I found a STACK of Bicycle League Back for sale, and they are wonderful cards – but when I opened them (I’m not sure how old they are as I bought them from another magician) there was a Brucie Bonus™ that reminded me of an old trick I used to do – a Poker Guide card!


Your spectator shuffles and cuts a deck of cards, and leaves it face down on the table, and you turn over the card case, revealing a ‘Poker Guide’ card tucked under the cellophane.

The box is handed to the spectator, together with a marker, and they are asked to draw an X somewhere in the middle of the box, whilst holding everything behind their back, to ensure maximum randomness.

They bring the box back out, and show the case – the X they have drawn marks one of the poker hands – say the ‘Straight’.

The spectator picks up the deck of cards, and deals two poker hands, one to you and one to themselves.

You lose with nothing, but the spectator wins with a Straight!

And not just any straight, but the EXACT set of cards from the Poker Guide!



The Poker Guide Card is tucked into the cellophane around the card box, and with a marker, you draw a shaky looking cross over one of the hands (the Straight, in our example).  The pen you used is discarded, and replaced with a dried-out marker that won’t write in the performance.

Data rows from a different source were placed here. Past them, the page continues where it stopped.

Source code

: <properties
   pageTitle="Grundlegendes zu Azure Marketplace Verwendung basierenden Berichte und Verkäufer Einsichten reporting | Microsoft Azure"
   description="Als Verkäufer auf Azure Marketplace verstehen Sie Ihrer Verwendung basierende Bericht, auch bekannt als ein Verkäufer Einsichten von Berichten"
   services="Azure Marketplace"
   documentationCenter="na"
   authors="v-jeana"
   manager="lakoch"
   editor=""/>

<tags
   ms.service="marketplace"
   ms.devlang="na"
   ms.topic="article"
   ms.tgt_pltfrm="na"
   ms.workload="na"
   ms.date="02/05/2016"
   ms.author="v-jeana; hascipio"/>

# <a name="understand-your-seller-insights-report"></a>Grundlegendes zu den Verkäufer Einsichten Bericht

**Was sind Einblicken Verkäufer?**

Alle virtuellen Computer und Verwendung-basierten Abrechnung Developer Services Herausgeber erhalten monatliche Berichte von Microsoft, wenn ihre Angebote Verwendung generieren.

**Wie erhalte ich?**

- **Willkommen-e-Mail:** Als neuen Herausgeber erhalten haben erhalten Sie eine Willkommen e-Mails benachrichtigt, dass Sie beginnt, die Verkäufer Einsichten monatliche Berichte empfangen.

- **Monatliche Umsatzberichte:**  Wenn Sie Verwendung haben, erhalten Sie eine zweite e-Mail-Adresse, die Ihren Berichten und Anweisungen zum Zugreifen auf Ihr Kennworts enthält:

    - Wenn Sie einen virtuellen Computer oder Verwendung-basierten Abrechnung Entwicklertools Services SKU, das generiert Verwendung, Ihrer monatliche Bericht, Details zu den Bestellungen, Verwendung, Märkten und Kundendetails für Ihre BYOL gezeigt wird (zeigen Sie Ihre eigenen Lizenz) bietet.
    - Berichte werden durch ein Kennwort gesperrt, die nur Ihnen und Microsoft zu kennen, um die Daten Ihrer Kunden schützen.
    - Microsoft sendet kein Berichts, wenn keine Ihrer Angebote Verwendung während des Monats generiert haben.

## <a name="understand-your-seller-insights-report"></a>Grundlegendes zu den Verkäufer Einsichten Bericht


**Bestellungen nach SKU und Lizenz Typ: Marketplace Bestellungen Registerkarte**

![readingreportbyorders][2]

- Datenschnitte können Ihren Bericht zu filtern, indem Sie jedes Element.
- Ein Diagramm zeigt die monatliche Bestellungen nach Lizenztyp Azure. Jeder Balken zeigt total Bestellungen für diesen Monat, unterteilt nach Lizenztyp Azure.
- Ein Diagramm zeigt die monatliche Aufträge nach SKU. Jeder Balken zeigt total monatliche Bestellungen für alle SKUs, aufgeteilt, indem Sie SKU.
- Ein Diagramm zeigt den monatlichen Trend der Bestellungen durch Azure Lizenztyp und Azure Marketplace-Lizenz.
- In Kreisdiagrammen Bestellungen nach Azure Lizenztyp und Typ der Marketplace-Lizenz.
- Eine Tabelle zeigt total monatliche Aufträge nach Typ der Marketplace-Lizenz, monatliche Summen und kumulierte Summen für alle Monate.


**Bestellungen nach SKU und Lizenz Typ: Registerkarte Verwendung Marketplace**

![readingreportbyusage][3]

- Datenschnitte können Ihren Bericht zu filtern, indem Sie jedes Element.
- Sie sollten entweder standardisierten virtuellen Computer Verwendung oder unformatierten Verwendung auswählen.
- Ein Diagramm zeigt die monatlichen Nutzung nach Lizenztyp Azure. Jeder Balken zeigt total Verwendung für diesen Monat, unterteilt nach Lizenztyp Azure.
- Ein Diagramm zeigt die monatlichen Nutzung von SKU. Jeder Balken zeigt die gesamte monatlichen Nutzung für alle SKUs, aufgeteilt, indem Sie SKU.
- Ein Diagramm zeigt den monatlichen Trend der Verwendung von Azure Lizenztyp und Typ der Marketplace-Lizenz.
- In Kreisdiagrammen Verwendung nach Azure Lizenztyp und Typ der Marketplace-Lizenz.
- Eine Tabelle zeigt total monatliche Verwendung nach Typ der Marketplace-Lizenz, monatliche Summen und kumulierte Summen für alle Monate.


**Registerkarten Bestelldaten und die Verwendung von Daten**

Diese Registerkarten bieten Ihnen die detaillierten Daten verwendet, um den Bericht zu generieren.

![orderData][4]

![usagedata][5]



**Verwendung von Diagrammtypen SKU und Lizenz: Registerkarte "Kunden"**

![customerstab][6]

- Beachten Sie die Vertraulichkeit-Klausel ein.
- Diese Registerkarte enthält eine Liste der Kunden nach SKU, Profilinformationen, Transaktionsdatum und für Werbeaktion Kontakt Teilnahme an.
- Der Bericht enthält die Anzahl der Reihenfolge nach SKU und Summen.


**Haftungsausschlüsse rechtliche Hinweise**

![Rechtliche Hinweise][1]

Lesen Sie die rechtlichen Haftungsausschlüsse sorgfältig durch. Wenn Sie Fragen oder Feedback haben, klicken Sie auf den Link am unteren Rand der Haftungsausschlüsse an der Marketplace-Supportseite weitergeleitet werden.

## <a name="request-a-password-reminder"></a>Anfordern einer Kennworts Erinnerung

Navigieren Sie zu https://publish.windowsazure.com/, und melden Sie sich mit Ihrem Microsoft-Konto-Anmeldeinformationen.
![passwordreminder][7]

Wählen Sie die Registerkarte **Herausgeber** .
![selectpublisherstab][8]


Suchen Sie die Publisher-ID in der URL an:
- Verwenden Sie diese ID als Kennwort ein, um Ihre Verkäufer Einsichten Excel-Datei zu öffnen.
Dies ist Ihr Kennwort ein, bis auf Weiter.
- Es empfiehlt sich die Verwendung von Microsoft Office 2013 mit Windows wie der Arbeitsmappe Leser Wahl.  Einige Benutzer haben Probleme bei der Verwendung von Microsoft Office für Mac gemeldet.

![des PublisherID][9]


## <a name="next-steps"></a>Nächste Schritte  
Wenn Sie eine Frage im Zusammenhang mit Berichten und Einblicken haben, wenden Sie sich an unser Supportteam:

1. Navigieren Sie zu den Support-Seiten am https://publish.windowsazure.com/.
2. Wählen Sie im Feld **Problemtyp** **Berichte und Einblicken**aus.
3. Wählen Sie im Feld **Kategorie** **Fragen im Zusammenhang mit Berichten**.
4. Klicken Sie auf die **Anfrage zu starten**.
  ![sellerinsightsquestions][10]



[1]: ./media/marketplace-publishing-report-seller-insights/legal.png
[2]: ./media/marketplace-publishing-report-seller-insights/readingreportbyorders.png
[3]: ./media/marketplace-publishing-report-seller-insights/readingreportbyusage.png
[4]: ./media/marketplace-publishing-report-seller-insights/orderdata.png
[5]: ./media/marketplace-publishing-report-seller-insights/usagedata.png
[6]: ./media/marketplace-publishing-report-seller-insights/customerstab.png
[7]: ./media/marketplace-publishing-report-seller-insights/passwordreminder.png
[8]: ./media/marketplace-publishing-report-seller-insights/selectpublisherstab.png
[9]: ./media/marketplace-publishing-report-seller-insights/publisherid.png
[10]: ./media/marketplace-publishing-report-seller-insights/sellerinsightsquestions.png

In the meantime, the cards used for the Straight are set up, either on the face of the deck, where you can use John Bannon’s ‘Hybrid Holdout’ – a cunning ploy where you start with the deck face up, cut off a small packet (at least five) and demonstrate that you want the spectator to shuffle them – you overhand shuffle, running at least five, reversing their order, and shuffling off.  Table the packet face up to the side, and direct the spectator to copy what you did, cutting a chunk of the main deck, shuffling and dropping on the discard pile.

This continues until the cards are all shuffled and in the discard pile, which is then turned face down, bringing the stack back to the top.  An Ose Cut can finish off the mixing procedure, which has artfully left the required cards on top.

Now you show the card case, being sure to cover the pre-existing mark with your fingers as you casually display the Poker Guide card.  Then hand it face down to the spectator, together with the non-working marker.

Behind their back they draw an X (I direct them to draw it ‘somewhere in the middle’) and then when they bring everything out, you are ready to go!